Chances are, you’ve never put on a conference that proudly describes itself as celebrating (figurative) hugs, magic, singing, and dancing. But then again, Keep Ruby Weird — a daylong Ruby programming language conference held annually on Austin’s iconic “Dirty Sixth” Street since 2014 — deliberately sets itself apart from the average conference. The event’s four organizers all work in Austin’s growing tech scene and wanted to contribute to the community in a way their friends and colleagues in the industry would enjoy. They focused on “what makes the Ruby programming language’s community so eccentric and awesome,” said Britton Ballard, one of the organizers, and designed an event with a similar vibe.
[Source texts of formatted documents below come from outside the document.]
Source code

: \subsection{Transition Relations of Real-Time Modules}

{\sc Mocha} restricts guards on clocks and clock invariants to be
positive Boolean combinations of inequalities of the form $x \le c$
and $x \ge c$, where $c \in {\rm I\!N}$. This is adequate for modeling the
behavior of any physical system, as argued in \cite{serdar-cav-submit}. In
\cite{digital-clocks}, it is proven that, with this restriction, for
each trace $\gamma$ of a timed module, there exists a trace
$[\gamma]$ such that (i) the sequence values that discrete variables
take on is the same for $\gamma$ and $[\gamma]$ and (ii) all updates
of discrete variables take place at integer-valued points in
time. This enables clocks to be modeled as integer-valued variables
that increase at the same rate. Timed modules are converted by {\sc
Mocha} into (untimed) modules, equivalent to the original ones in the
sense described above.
What’s In a Name? Given the Ruby community’s odd nature and the event’s home-base slogan of “Keep Austin Weird,” the conference’s name pretty much wrote itself. Keep Ruby Weird capitalizes on Austin’s offbeat character — its Alamo Drafthouse Ritz host venue, a movie theater in the heart of city, has a funky,
historic, and weird feel,” Ballard said.
Peculiar Presentations Keep Ruby Weird looks for a mix of soft topics, such new concepts and career-oriented talks, technical topics that involve coding, and non-Ruby-specific topics that would still interest its tech audience. “The main thing we look for in our presenters is a weird take on a technology topic, but with an emphasis on community,” Ballard said. “At the end of the day, though, weirdness with a purpose is what we’re looking for.” At the beginning of the conference, attendees are given custom wooden nametags engraved with “Keep [Name] Weird,” which come in handy during Keep Ruby Weird’s yearly networking games.
Ice-breaking activities at the conference include tech-word bingo, distributing playing cards and encouraging attendees to mingle to make the best hand, and an epic rock/paper/scissor tournament. Because, even though weirdness is prized at this event, its ROI is very much the business-events industry standard. “As much value as the talks provide,” Ballard said, “the networking is the most important takeaway, in our opinion.”